Task requirements: Filter this material down to the lines that hold "Удержание", copying each one.

↓

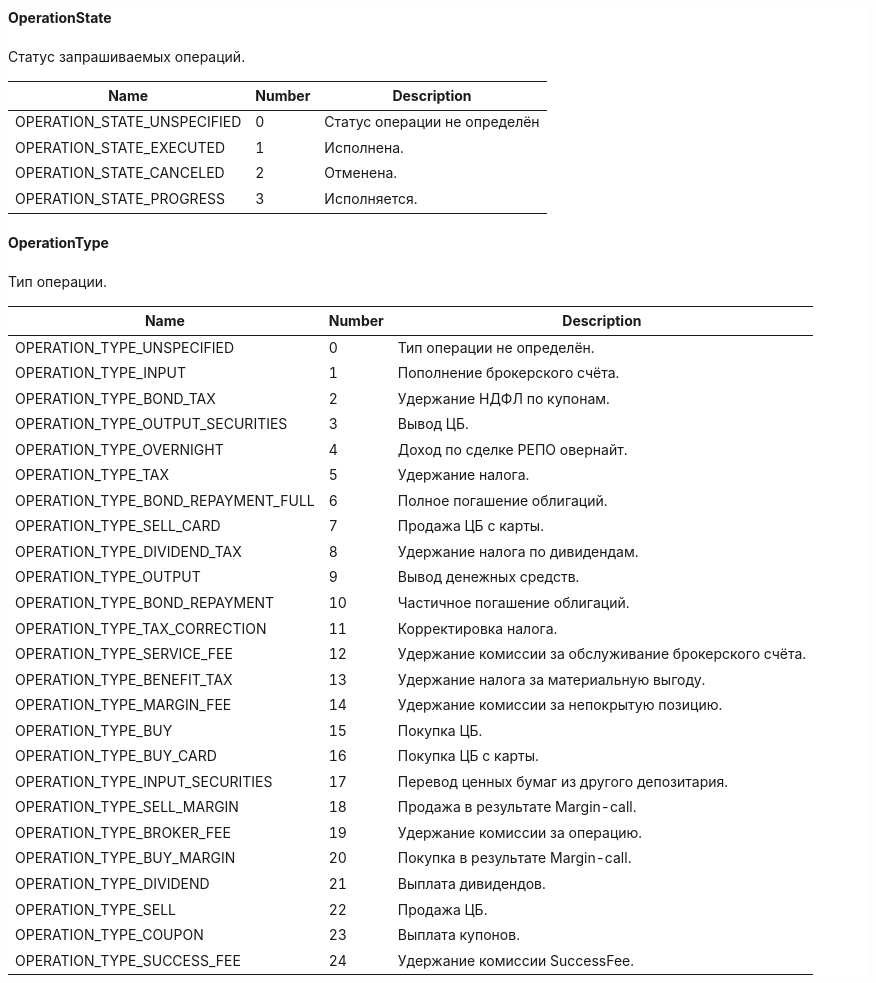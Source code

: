 


#### OperationState
Статус запрашиваемых операций.

| Name | Number | Description |
| ---- | ------ | ----------- |
| OPERATION_STATE_UNSPECIFIED | 0 | Статус операции не определён |
| OPERATION_STATE_EXECUTED | 1 | Исполнена. |
| OPERATION_STATE_CANCELED | 2 | Отменена. |
| OPERATION_STATE_PROGRESS | 3 | Исполняется. |
 



#### OperationType
Тип операции.

| Name | Number | Description |
| ---- | ------ | ----------- |
| OPERATION_TYPE_UNSPECIFIED | 0 | Тип операции не определён. |
| OPERATION_TYPE_INPUT | 1 | Пополнение брокерского счёта. |
| OPERATION_TYPE_BOND_TAX | 2 | Удержание НДФЛ по купонам. |
| OPERATION_TYPE_OUTPUT_SECURITIES | 3 | Вывод ЦБ. |
| OPERATION_TYPE_OVERNIGHT | 4 | Доход по сделке РЕПО овернайт. |
| OPERATION_TYPE_TAX | 5 | Удержание налога. |
| OPERATION_TYPE_BOND_REPAYMENT_FULL | 6 | Полное погашение облигаций. |
| OPERATION_TYPE_SELL_CARD | 7 | Продажа ЦБ с карты. |
| OPERATION_TYPE_DIVIDEND_TAX | 8 | Удержание налога по дивидендам. |
| OPERATION_TYPE_OUTPUT | 9 | Вывод денежных средств. |
| OPERATION_TYPE_BOND_REPAYMENT | 10 | Частичное погашение облигаций. |
| OPERATION_TYPE_TAX_CORRECTION | 11 | Корректировка налога. |
| OPERATION_TYPE_SERVICE_FEE | 12 | Удержание комиссии за обслуживание брокерского счёта. |
| OPERATION_TYPE_BENEFIT_TAX | 13 | Удержание налога за материальную выгоду. |
| OPERATION_TYPE_MARGIN_FEE | 14 | Удержание комиссии за непокрытую позицию. |
| OPERATION_TYPE_BUY | 15 | Покупка ЦБ. |
| OPERATION_TYPE_BUY_CARD | 16 | Покупка ЦБ с карты. |
| OPERATION_TYPE_INPUT_SECURITIES | 17 | Перевод ценных бумаг из другого депозитария. |
| OPERATION_TYPE_SELL_MARGIN | 18 | Продажа в результате Margin-call. |
| OPERATION_TYPE_BROKER_FEE | 19 | Удержание комиссии за операцию. |
| OPERATION_TYPE_BUY_MARGIN | 20 | Покупка в результате Margin-call. |
| OPERATION_TYPE_DIVIDEND | 21 | Выплата дивидендов. |
| OPERATION_TYPE_SELL | 22 | Продажа ЦБ. |
| OPERATION_TYPE_COUPON | 23 | Выплата купонов. |
| OPERATION_TYPE_SUCCESS_FEE | 24 | Удержание комиссии SuccessFee. |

↑

Answer to the exercise:
| OPERATION_TYPE_BOND_TAX | 2 | Удержание НДФЛ по купонам. |
| OPERATION_TYPE_TAX | 5 | Удержание налога. |
| OPERATION_TYPE_DIVIDEND_TAX | 8 | Удержание налога по дивидендам. |
| OPERATION_TYPE_SERVICE_FEE | 12 | Удержание комиссии за обслуживание брокерского счёта. |
| OPERATION_TYPE_BENEFIT_TAX | 13 | Удержание налога за материальную выгоду. |
| OPERATION_TYPE_MARGIN_FEE | 14 | Удержание комиссии за непокрытую позицию. |
| OPERATION_TYPE_BROKER_FEE | 19 | Удержание комиссии за операцию. |
| OPERATION_TYPE_SUCCESS_FEE | 24 | Удержание комиссии SuccessFee. |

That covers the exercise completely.